◆ **EXERCISE PROMPT**
Beginning with the first line of the data below, extract each line up to and including the one containing "### Other common DNF commands include". Copy them exactly and add nothing.

Start of Block

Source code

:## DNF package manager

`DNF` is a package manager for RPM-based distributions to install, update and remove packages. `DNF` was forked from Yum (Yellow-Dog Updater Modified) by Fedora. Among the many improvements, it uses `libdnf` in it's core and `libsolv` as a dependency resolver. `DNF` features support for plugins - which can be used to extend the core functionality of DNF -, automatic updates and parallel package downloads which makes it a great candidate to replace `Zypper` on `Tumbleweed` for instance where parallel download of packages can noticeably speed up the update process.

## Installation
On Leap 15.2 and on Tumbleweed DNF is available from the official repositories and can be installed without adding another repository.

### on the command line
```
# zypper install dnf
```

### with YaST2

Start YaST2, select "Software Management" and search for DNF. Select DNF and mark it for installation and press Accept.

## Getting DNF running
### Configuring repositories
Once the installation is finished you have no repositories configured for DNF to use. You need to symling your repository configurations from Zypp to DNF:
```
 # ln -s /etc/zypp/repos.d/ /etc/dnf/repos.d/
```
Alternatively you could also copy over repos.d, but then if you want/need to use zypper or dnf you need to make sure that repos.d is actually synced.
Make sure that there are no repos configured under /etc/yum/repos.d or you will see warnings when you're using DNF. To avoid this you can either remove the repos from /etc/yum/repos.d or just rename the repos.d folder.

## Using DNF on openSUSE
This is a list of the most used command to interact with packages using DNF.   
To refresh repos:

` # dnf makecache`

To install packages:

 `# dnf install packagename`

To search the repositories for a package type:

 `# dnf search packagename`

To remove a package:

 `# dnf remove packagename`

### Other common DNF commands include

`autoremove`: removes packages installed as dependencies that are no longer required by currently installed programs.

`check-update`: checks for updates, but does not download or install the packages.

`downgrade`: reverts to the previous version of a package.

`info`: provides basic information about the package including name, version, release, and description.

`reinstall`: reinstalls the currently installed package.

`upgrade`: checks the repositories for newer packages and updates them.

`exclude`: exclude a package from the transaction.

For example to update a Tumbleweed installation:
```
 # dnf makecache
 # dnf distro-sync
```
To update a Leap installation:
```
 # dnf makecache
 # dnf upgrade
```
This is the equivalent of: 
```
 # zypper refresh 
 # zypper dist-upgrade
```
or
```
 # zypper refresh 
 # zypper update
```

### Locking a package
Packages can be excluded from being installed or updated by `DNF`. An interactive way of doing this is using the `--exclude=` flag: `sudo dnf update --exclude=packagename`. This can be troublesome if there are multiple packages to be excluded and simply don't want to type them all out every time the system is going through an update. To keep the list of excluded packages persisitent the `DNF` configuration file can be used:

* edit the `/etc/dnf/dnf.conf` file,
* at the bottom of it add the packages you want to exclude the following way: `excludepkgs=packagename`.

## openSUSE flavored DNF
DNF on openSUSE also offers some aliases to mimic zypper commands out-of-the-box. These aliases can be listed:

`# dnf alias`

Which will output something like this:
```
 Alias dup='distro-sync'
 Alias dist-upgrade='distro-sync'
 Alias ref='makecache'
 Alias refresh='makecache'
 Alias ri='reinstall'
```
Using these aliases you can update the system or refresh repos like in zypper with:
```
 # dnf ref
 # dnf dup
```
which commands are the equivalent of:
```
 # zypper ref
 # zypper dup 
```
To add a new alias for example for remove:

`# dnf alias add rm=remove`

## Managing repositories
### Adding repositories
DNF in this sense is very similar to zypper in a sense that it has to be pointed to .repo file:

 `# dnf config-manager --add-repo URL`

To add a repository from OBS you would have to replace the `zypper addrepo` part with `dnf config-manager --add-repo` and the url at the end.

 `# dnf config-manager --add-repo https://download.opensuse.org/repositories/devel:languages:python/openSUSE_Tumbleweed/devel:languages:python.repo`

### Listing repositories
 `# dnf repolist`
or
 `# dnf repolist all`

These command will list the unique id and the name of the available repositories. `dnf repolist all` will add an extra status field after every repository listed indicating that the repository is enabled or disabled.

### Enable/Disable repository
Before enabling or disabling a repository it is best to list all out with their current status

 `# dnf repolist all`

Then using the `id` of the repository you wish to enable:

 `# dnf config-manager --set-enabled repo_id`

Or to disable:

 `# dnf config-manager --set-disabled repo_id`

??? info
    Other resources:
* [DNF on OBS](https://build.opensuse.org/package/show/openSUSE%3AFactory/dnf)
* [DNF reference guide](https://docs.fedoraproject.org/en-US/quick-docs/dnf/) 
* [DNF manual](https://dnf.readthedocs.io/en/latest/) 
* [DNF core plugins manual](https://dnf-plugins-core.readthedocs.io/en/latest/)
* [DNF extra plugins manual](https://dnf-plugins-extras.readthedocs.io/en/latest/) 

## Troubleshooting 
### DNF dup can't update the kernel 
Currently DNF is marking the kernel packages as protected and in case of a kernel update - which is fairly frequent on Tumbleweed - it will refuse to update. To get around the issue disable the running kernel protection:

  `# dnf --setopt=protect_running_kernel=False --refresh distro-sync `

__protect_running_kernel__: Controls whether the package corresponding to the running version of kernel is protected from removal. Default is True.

End of Block

◆ **REPLY**
Source code

:## DNF package manager

`DNF` is a package manager for RPM-based distributions to install, update and remove packages. `DNF` was forked from Yum (Yellow-Dog Updater Modified) by Fedora. Among the many improvements, it uses `libdnf` in it's core and `libsolv` as a dependency resolver. `DNF` features support for plugins - which can be used to extend the core functionality of DNF -, automatic updates and parallel package downloads which makes it a great candidate to replace `Zypper` on `Tumbleweed` for instance where parallel download of packages can noticeably speed up the update process.

## Installation
On Leap 15.2 and on Tumbleweed DNF is available from the official repositories and can be installed without adding another repository.

### on the command line
```
# zypper install dnf
```

### with YaST2

Start YaST2, select "Software Management" and search for DNF. Select DNF and mark it for installation and press Accept.

## Getting DNF running
### Configuring repositories
Once the installation is finished you have no repositories configured for DNF to use. You need to symling your repository configurations from Zypp to DNF:
```
 # ln -s /etc/zypp/repos.d/ /etc/dnf/repos.d/
```
Alternatively you could also copy over repos.d, but then if you want/need to use zypper or dnf you need to make sure that repos.d is actually synced.
Make sure that there are no repos configured under /etc/yum/repos.d or you will see warnings when you're using DNF. To avoid this you can either remove the repos from /etc/yum/repos.d or just rename the repos.d folder.

## Using DNF on openSUSE
This is a list of the most used command to interact with packages using DNF.   
To refresh repos:

` # dnf makecache`

To install packages:

 `# dnf install packagename`

To search the repositories for a package type:

 `# dnf search packagename`

To remove a package:

 `# dnf remove packagename`

### Other common DNF commands include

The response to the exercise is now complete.